Records drawn from a dataset:
━━━━━━━━━━━━━━━━━━━━
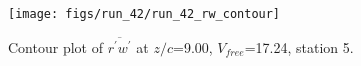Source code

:\begin{figure}[H]
\centering
\texttt{[image: figs/run\_42/run\_42\_rw\_contour]}
\caption{Contour plot of $\overline{r^\prime w^\prime}$ at $z/c$=9.00, $V_{free}$=17.24, station 5.}
\label{fig:run_42_rw_contour}
\end{figure}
━━━━━━━━━━━━━━━━━━━━
• [What you will do]
Give the data again exactly as written, with all pictures left out.

• [Completed exercise]
Source code

:\begin{figure}[H]
\centering
\texttt{[image: figs/run\_42/run\_42\_rw\_contour]}
\caption{Contour plot of $\overline{r^\prime w^\prime}$ at $z/c$=9.00, $V_{free}$=17.24, station 5.}
\label{fig:run_42_rw_contour}
\end{figure}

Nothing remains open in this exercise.